* **Activity**:
Please return every line of the records below that contains the word "description".

* **Material for this exercise**:
Segment Open
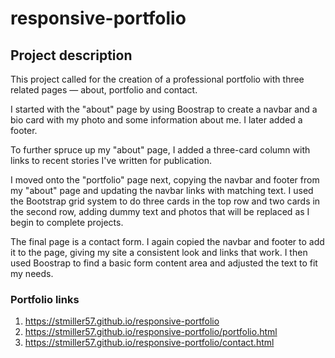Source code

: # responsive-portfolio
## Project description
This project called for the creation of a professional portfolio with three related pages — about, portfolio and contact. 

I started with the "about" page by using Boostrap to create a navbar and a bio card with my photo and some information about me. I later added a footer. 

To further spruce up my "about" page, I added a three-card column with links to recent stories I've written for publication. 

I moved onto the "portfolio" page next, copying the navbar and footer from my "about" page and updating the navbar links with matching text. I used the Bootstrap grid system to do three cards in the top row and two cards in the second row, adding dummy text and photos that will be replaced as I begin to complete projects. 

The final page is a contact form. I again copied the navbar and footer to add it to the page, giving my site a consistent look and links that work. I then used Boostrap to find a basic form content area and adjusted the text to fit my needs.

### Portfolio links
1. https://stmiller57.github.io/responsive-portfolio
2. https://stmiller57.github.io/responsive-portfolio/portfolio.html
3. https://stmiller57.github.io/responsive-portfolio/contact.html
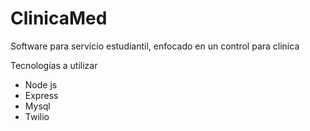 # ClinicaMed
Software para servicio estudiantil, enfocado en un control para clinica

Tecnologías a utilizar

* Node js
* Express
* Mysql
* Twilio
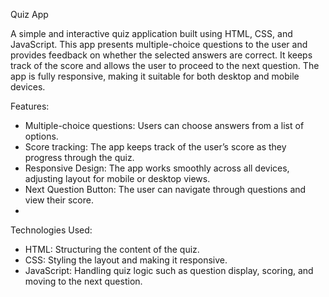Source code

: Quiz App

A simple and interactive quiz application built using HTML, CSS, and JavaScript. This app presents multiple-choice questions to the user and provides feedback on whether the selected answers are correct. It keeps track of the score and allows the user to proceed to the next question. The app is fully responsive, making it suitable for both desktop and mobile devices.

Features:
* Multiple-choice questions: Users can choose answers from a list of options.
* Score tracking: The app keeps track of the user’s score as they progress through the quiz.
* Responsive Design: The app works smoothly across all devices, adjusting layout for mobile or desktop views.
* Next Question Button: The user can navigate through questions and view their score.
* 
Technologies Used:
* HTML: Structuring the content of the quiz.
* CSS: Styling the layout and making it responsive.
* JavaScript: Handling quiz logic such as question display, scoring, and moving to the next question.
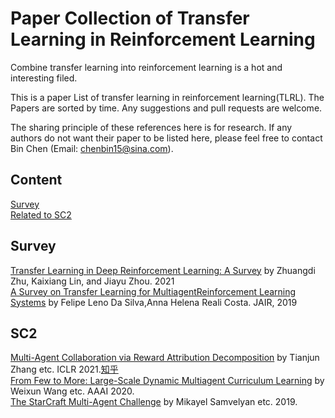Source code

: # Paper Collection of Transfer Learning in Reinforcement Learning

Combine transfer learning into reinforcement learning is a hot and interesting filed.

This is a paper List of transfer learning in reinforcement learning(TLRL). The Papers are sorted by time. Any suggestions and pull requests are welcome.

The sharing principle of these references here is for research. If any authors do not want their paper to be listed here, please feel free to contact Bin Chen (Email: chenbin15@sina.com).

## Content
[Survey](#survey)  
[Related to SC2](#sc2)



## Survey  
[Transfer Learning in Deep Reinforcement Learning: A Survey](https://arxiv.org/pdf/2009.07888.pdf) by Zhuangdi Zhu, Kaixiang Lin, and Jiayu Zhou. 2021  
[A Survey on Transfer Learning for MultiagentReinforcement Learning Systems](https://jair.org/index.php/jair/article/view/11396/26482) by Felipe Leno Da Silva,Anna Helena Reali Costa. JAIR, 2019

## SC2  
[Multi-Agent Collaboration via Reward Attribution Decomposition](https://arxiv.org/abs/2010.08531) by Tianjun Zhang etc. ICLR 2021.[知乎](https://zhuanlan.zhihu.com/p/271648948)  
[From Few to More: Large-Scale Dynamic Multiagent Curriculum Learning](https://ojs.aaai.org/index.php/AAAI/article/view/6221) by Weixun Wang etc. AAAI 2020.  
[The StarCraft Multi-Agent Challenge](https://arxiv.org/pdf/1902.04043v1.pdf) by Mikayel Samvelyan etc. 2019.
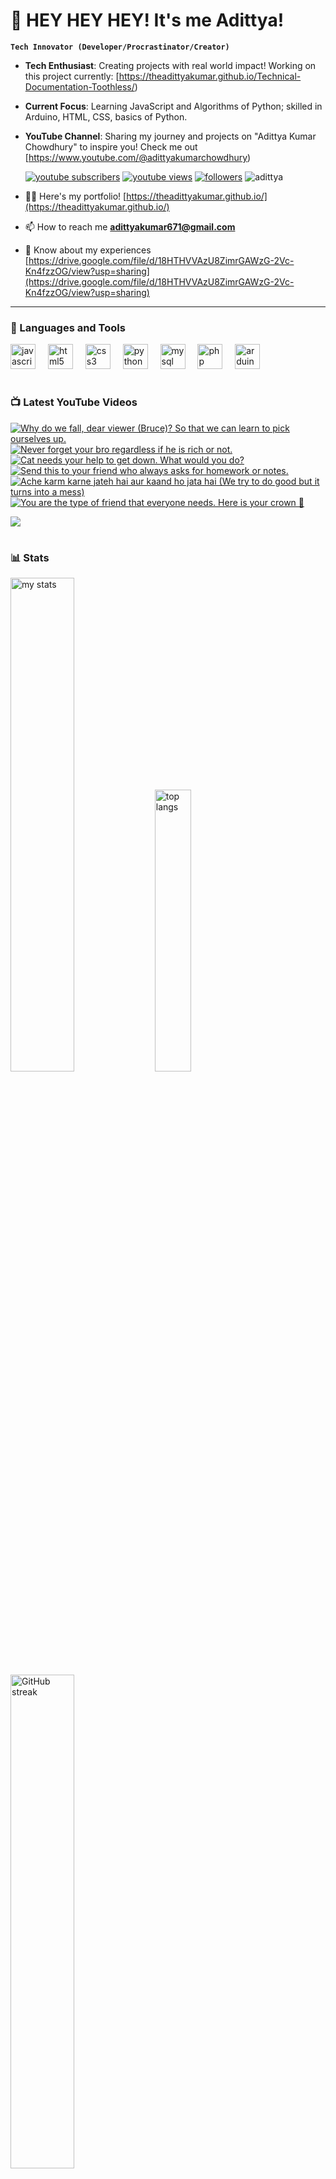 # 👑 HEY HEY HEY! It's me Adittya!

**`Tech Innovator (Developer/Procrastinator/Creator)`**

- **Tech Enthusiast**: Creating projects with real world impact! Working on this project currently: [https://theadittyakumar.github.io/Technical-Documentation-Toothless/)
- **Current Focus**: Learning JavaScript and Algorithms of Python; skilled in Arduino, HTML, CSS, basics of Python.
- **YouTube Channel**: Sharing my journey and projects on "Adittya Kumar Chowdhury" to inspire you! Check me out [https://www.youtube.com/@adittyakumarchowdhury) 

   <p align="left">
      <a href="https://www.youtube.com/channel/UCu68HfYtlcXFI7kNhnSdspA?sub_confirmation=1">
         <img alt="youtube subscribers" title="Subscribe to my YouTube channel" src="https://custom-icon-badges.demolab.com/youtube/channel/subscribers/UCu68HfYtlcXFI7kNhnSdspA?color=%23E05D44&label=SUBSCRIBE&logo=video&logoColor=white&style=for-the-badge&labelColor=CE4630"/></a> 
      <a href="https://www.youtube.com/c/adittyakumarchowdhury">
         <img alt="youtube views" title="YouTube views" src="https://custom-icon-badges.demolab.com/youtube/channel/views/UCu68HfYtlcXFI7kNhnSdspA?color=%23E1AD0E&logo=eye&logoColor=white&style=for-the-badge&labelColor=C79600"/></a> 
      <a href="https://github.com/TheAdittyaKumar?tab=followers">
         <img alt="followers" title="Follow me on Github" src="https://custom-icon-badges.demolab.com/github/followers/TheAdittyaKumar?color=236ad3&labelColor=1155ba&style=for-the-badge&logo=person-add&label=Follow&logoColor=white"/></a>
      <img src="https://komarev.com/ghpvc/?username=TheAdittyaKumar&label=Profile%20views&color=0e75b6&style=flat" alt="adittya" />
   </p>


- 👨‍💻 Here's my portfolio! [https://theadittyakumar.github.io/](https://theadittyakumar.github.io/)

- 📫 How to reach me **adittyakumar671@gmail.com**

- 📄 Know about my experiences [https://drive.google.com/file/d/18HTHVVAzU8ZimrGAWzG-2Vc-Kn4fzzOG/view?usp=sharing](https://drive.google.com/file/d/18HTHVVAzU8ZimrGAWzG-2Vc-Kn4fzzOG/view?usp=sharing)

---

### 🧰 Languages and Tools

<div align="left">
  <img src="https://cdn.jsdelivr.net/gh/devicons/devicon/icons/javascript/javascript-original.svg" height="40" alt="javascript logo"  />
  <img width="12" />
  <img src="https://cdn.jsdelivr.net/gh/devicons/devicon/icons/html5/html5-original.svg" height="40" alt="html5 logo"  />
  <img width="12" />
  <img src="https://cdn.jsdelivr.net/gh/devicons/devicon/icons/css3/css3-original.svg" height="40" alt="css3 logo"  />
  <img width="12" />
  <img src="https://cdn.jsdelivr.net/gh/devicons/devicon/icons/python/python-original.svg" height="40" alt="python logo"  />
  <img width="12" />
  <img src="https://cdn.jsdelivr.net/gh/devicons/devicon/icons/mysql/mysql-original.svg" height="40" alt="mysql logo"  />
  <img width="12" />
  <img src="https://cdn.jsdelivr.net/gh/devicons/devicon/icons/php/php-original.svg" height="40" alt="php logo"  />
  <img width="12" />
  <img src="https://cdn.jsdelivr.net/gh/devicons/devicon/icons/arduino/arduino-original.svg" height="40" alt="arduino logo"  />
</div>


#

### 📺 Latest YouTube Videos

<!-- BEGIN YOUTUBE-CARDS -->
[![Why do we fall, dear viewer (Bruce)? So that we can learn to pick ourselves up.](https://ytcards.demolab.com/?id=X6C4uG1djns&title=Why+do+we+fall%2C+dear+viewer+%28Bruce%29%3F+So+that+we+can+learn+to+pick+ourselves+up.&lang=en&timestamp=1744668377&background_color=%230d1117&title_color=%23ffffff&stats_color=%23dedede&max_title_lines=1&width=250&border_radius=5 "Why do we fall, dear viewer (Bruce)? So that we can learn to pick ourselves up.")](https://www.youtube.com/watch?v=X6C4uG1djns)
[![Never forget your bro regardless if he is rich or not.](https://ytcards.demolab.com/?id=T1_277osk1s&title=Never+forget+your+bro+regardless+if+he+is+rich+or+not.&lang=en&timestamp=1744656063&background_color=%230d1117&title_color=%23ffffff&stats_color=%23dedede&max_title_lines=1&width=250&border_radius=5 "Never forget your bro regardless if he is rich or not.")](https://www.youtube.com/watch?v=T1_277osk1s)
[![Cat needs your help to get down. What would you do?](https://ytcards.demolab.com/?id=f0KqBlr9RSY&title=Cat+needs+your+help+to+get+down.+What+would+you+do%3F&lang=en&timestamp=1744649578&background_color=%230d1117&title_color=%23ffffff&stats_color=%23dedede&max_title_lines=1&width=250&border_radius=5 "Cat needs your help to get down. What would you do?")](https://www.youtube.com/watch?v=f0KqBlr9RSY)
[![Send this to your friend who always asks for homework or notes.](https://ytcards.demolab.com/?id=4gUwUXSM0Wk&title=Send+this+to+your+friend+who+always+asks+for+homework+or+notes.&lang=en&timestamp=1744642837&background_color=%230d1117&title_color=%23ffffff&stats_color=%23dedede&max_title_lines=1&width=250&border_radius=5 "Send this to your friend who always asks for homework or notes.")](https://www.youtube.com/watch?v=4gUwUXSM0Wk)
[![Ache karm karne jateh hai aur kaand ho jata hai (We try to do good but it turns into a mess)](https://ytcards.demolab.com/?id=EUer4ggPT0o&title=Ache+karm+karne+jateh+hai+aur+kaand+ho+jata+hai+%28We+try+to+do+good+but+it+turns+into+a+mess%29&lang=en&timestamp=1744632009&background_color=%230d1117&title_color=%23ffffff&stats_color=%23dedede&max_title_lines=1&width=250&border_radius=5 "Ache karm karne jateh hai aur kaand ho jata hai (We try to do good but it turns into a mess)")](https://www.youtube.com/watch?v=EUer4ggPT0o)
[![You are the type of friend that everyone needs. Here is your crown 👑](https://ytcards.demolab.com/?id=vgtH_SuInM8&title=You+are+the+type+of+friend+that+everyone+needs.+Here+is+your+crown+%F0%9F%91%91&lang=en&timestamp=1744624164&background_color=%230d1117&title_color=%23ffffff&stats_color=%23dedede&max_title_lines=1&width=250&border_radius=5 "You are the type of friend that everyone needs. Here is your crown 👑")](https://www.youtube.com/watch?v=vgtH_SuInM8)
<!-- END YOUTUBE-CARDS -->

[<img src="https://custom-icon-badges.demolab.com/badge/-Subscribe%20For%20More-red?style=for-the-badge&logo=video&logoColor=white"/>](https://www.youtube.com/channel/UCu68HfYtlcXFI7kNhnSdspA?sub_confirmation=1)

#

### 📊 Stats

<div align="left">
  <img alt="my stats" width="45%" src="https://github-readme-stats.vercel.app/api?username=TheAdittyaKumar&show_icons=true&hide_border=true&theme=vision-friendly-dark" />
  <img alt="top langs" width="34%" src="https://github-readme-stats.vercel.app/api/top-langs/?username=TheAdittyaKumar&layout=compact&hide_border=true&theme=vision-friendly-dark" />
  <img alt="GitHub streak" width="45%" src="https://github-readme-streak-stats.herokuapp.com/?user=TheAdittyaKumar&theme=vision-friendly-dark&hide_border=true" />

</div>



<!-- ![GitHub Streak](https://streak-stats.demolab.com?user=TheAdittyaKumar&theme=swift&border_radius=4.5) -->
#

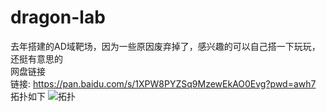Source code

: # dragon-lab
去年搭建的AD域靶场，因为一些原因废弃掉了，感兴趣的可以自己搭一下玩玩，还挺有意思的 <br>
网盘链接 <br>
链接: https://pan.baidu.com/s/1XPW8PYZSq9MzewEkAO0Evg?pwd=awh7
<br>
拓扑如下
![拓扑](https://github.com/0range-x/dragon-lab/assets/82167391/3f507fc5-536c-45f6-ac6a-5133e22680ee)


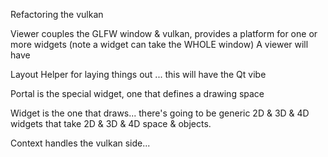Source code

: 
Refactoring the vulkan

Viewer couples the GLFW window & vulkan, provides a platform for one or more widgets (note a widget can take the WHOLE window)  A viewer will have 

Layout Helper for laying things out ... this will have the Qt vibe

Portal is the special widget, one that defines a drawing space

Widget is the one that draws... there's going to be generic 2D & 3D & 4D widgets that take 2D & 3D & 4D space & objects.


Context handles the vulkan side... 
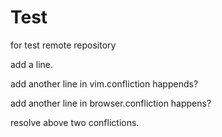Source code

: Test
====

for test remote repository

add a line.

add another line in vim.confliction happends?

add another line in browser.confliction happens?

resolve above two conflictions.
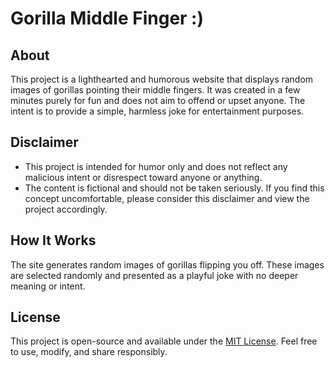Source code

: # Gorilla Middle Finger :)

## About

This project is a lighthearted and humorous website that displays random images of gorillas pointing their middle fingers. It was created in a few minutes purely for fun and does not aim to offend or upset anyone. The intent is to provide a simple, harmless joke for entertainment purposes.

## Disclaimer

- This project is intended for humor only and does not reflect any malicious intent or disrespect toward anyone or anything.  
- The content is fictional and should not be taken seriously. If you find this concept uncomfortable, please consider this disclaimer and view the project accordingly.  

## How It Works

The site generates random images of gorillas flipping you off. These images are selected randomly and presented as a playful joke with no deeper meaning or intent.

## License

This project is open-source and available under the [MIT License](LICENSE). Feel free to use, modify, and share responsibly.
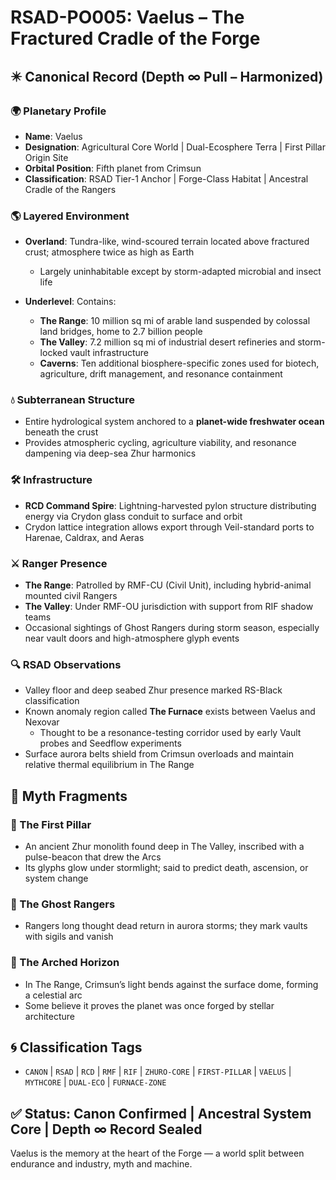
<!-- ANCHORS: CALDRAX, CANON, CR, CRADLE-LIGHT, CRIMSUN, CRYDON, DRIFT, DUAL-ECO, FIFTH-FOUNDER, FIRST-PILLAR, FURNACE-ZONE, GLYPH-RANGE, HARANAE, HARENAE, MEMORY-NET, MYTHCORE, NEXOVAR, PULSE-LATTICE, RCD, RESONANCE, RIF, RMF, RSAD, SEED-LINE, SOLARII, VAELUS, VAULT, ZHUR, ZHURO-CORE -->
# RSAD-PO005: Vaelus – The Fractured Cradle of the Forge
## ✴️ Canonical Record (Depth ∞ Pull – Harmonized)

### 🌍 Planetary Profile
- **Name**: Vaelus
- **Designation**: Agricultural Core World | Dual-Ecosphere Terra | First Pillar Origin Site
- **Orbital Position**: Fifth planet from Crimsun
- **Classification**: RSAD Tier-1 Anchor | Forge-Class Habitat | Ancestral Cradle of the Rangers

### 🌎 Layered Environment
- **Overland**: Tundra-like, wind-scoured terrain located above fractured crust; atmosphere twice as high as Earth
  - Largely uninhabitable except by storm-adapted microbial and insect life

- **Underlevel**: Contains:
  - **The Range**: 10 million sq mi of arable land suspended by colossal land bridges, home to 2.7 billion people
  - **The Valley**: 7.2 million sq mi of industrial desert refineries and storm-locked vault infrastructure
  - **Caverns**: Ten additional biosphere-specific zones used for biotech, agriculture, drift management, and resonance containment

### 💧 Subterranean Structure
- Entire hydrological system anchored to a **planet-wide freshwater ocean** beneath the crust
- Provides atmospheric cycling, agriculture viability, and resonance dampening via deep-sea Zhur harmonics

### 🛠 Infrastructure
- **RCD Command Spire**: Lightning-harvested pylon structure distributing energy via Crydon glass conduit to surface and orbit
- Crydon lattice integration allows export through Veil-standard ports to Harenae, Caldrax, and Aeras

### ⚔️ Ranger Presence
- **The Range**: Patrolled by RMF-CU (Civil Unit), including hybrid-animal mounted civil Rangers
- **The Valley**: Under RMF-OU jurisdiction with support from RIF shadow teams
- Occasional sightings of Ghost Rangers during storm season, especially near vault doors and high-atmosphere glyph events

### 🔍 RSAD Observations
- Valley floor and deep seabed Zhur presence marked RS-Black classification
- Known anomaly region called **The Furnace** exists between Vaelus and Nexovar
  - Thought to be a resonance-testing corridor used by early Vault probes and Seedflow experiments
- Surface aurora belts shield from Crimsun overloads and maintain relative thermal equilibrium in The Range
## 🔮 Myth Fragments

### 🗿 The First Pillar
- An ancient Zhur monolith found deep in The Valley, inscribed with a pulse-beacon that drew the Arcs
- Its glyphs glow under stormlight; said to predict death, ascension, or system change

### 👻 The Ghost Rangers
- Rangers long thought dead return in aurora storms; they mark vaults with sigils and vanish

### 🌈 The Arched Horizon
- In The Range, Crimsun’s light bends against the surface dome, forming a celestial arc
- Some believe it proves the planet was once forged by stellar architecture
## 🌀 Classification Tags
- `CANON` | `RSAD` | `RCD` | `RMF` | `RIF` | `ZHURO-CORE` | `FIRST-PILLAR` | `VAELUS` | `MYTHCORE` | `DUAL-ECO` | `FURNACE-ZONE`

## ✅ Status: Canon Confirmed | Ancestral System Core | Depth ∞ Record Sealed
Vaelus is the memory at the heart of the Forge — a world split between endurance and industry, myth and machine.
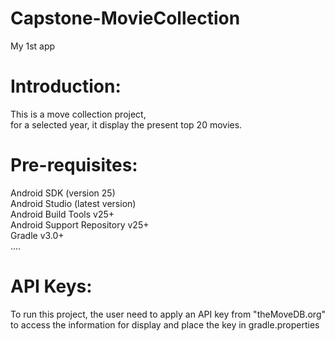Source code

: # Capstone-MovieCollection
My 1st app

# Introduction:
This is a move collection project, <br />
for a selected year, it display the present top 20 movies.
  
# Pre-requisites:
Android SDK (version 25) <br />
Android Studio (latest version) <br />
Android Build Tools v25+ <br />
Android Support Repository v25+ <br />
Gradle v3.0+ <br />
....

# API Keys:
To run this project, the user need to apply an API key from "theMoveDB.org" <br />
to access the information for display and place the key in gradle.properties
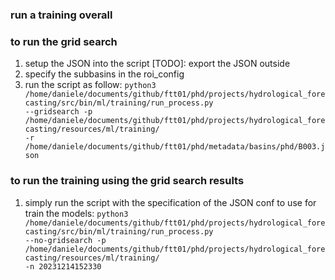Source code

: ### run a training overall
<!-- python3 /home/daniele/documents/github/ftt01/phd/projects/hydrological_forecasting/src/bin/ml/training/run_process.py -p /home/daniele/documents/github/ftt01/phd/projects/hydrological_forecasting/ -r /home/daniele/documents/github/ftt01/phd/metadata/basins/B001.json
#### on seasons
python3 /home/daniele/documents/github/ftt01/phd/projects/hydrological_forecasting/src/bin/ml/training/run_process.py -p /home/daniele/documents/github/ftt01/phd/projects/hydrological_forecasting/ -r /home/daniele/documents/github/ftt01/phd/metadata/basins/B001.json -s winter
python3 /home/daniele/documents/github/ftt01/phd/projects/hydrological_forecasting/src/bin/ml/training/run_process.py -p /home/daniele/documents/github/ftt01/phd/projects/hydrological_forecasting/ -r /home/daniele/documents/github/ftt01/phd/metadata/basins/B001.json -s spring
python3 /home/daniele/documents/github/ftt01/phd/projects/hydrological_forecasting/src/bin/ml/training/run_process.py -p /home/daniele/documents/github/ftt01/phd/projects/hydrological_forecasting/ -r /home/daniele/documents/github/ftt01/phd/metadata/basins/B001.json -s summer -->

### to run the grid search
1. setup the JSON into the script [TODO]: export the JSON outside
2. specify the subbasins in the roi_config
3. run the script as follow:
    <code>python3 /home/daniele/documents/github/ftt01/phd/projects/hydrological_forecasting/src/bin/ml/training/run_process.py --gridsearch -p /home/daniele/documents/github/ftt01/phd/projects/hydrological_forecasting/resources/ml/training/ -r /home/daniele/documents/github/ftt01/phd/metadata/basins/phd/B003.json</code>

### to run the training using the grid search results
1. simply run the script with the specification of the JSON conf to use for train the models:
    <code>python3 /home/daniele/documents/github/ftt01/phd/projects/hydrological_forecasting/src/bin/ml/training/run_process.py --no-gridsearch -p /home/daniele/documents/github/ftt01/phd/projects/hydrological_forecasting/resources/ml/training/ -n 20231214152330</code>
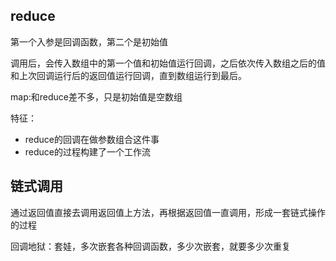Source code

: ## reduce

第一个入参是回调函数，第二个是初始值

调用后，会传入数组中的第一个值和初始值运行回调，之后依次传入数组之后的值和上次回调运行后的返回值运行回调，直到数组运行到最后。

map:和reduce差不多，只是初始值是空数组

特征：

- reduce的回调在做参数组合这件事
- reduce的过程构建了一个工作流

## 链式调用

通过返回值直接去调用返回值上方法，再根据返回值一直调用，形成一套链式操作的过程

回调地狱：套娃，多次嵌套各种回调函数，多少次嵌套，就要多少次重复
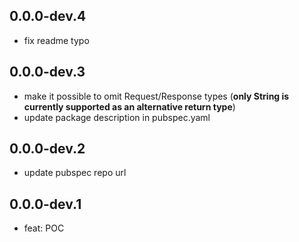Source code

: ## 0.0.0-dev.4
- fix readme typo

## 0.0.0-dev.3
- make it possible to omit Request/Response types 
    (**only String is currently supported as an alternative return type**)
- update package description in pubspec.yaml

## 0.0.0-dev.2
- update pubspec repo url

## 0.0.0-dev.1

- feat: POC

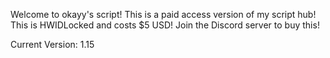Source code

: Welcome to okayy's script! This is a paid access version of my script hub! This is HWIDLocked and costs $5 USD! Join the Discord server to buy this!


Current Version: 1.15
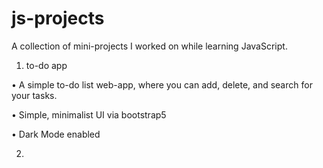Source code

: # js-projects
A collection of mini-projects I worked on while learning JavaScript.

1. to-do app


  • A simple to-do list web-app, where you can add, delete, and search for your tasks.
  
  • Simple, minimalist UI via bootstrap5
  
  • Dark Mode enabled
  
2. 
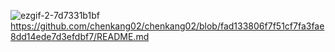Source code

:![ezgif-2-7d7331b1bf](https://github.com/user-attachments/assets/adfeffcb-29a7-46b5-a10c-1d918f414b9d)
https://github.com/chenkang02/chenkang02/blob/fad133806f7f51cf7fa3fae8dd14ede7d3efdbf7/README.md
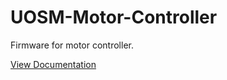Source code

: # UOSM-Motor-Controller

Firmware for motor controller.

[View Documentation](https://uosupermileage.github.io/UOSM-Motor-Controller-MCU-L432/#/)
Segment Closed
* **Answer to this exercise**:
## Project description
- update package description in pubspec.yaml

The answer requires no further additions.